WORK TASK -
What is needed is an exact repeat of the lines from the line containing "Elfwink's Pixels</a> contains" through the final line of the entries below, and nothing else.

Saved data entries -
┌────────

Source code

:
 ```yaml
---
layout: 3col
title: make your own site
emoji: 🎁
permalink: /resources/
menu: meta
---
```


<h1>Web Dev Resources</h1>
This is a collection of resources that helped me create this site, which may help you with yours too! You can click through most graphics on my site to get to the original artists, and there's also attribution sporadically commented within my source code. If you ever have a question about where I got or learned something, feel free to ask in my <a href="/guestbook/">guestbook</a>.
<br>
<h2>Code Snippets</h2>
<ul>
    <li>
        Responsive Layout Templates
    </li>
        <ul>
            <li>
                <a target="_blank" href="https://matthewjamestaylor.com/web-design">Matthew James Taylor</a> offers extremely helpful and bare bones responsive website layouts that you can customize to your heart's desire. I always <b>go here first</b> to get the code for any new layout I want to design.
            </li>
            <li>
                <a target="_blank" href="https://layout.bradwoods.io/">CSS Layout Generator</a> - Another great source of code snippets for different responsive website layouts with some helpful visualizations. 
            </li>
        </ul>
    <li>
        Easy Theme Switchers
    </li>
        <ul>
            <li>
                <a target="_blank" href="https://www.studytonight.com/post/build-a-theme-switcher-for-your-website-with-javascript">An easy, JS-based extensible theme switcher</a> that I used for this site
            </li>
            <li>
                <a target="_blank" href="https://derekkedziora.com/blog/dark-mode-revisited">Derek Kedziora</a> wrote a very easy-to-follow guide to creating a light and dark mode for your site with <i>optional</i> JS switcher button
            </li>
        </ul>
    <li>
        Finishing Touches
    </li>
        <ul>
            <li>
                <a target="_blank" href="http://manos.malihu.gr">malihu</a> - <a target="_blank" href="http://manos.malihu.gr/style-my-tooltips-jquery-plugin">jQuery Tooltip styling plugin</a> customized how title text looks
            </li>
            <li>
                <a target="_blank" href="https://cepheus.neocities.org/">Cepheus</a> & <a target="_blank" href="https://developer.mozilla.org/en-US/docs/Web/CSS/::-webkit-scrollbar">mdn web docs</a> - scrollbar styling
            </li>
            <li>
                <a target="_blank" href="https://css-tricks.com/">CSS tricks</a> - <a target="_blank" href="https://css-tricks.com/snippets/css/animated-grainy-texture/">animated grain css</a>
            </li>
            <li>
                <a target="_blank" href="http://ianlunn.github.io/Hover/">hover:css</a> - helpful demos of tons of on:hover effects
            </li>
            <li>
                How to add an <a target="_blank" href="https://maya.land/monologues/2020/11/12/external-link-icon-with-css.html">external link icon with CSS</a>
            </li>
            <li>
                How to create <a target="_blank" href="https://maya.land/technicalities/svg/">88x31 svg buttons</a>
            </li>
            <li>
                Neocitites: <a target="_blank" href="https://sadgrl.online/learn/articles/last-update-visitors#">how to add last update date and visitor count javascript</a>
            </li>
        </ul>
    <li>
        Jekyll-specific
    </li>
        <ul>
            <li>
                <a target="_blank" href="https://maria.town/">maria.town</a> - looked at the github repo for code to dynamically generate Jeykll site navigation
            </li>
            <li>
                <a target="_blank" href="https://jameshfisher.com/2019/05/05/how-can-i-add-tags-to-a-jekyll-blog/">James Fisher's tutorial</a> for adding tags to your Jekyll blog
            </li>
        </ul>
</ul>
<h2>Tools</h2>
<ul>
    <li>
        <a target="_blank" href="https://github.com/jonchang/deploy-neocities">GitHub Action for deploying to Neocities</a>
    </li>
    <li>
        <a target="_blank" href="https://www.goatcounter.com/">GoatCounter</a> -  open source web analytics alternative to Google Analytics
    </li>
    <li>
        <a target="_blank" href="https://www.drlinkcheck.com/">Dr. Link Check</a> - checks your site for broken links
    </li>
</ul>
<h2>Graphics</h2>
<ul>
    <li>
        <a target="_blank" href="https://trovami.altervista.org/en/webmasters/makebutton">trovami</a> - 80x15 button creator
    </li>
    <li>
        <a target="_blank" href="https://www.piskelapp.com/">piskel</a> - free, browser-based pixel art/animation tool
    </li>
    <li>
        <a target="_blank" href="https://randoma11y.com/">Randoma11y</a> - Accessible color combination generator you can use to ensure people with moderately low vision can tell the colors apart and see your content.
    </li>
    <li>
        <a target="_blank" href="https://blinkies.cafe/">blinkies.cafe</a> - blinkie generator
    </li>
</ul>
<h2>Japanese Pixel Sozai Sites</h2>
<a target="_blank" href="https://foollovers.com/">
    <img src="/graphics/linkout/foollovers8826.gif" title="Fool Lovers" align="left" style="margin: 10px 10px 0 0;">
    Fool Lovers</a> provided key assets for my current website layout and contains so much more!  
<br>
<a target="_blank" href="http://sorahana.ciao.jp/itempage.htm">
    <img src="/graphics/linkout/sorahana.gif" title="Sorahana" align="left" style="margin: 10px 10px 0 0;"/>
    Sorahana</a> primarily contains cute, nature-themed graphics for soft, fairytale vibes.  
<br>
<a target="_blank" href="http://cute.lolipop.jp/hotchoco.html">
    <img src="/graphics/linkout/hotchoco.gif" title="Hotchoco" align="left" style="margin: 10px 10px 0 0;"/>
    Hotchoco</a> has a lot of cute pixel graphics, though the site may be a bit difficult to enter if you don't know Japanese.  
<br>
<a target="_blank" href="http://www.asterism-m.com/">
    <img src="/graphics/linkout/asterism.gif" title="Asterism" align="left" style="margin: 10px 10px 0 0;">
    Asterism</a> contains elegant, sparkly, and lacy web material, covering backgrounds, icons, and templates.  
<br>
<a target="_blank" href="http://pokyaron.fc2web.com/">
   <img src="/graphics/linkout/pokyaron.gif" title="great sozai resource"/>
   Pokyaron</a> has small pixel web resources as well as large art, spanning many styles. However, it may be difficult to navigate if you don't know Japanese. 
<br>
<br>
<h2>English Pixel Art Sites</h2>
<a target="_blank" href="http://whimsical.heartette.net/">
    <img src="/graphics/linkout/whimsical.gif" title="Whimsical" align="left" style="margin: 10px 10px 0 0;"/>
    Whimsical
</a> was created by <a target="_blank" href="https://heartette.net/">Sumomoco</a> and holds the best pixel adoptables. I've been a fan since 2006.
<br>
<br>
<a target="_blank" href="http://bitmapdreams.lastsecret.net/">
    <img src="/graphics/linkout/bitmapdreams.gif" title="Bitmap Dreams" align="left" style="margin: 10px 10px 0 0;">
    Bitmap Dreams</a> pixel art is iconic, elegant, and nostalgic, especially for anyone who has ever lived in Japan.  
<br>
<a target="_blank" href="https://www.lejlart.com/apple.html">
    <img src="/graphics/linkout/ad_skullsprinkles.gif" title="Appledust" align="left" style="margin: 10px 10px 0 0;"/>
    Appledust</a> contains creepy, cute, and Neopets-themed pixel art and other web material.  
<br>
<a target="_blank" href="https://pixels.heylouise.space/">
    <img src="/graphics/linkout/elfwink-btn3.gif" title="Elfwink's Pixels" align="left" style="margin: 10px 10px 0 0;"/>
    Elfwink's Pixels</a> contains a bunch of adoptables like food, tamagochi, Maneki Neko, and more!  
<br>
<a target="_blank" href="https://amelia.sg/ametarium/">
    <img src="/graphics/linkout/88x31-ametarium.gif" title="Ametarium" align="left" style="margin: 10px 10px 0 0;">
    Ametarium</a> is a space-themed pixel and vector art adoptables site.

└────────

RESPONSE FOR THIS EXERCISE -
    Elfwink's Pixels</a> contains a bunch of adoptables like food, tamagochi, Maneki Neko, and more!  
<br>
<a target="_blank" href="https://amelia.sg/ametarium/">
    <img src="/graphics/linkout/88x31-ametarium.gif" title="Ametarium" align="left" style="margin: 10px 10px 0 0;">
    Ametarium</a> is a space-themed pixel and vector art adoptables site.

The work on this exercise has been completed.